|País||United States of America|
|Código do país||US|
IP addresses are unique numbers that identify computers on the Internet. An IPv4 address uses the format x.x.x.x, where x refers to one to three digit numbers. The newer IPv6 address format is much longer.
When a user types the name of a website, a Domain Name Server (DNS) converts the URL to its IP address before the browser redirects to the correct page. A URL is a website’s name that is easier to remember than IP addresses.
Humans use URLs instead of IP addresses because numbers are difficult to memorize. Remembering IP addresses of servers is like memorizing a telephone company’s phonebook. Networks, however, use IP addresses to locate computers. Without a DNS server, humans may need an address book to connect to web services.

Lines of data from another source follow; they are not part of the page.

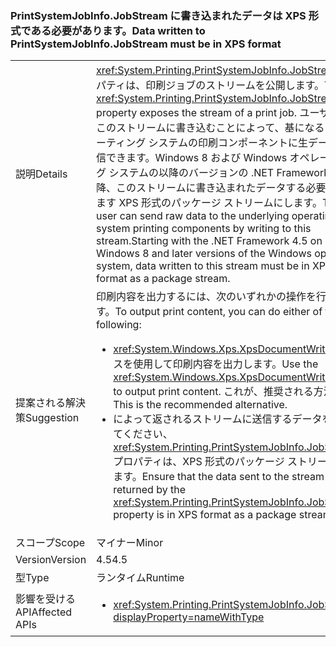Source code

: ### <a name="data-written-to-printsystemjobinfojobstream-must-be-in-xps-format"></a><span data-ttu-id="2091d-101">PrintSystemJobInfo.JobStream に書き込まれたデータは XPS 形式である必要があります。</span><span class="sxs-lookup"><span data-stu-id="2091d-101">Data written to PrintSystemJobInfo.JobStream must be in XPS format</span></span>

|   |   |
|---|---|
|<span data-ttu-id="2091d-102">説明</span><span class="sxs-lookup"><span data-stu-id="2091d-102">Details</span></span>|<span data-ttu-id="2091d-103"><xref:System.Printing.PrintSystemJobInfo.JobStream>プロパティは、印刷ジョブのストリームを公開します。</span><span class="sxs-lookup"><span data-stu-id="2091d-103">The <xref:System.Printing.PrintSystemJobInfo.JobStream> property exposes the stream of a print job.</span></span> <span data-ttu-id="2091d-104">ユーザーは、このストリームに書き込むことによって、基になるオペレーティング システムの印刷コンポーネントに生データを送信できます。Windows 8 および Windows オペレーティング システムの以降のバージョンの .NET Framework 4.5 以降、このストリームに書き込まれたデータする必要があります XPS 形式のパッケージ ストリームにします。</span><span class="sxs-lookup"><span data-stu-id="2091d-104">The user can send raw data to the underlying operating system printing components by writing to this stream.Starting with the .NET Framework 4.5 on Windows 8 and later versions of the Windows operating system, data written to this stream must be in XPS format as a package stream.</span></span>|
|<span data-ttu-id="2091d-105">提案される解決策</span><span class="sxs-lookup"><span data-stu-id="2091d-105">Suggestion</span></span>|<span data-ttu-id="2091d-106">印刷内容を出力するには、次のいずれかの操作を行います。</span><span class="sxs-lookup"><span data-stu-id="2091d-106">To output print content, you can do either of the following:</span></span><ul><li><span data-ttu-id="2091d-107"><xref:System.Windows.Xps.XpsDocumentWriter> クラスを使用して印刷内容を出力します。</span><span class="sxs-lookup"><span data-stu-id="2091d-107">Use the <xref:System.Windows.Xps.XpsDocumentWriter> class to output print content.</span></span> <span data-ttu-id="2091d-108">これが、推奨される方法です。</span><span class="sxs-lookup"><span data-stu-id="2091d-108">This is the recommended alternative.</span></span></li><li><span data-ttu-id="2091d-109">によって返されるストリームに送信するデータを確認してください、<xref:System.Printing.PrintSystemJobInfo.JobStream>プロパティは、XPS 形式のパッケージ ストリームにします。</span><span class="sxs-lookup"><span data-stu-id="2091d-109">Ensure that the data sent to the stream returned by the <xref:System.Printing.PrintSystemJobInfo.JobStream> property is in XPS format as a package stream.</span></span></li></ul>|
|<span data-ttu-id="2091d-110">スコープ</span><span class="sxs-lookup"><span data-stu-id="2091d-110">Scope</span></span>|<span data-ttu-id="2091d-111">マイナー</span><span class="sxs-lookup"><span data-stu-id="2091d-111">Minor</span></span>|
|<span data-ttu-id="2091d-112">Version</span><span class="sxs-lookup"><span data-stu-id="2091d-112">Version</span></span>|<span data-ttu-id="2091d-113">4.5</span><span class="sxs-lookup"><span data-stu-id="2091d-113">4.5</span></span>|
|<span data-ttu-id="2091d-114">型</span><span class="sxs-lookup"><span data-stu-id="2091d-114">Type</span></span>|<span data-ttu-id="2091d-115">ランタイム</span><span class="sxs-lookup"><span data-stu-id="2091d-115">Runtime</span></span>|
|<span data-ttu-id="2091d-116">影響を受ける API</span><span class="sxs-lookup"><span data-stu-id="2091d-116">Affected APIs</span></span>|<ul><li><xref:System.Printing.PrintSystemJobInfo.JobStream?displayProperty=nameWithType></li></ul>|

It also works the other way. When a computer connects to a server on the Internet, it records the IP address on its activity log. The server only sees the public IP address of the connecting computer. If the computer is on a private network, then the public IP address belongs to that computer’s network router and not the computer.
To determine a computer’s public IP address, users can employ a My IP Address Tool . Users cannot make use of the My IP Address Tool to get the IP address of another computer. The My IP Address Tool can only get the public IP address of the requesting computer. However, users can manually enter a different IP address in the My IP Address Tool to get more information about the computer that owns that IP address.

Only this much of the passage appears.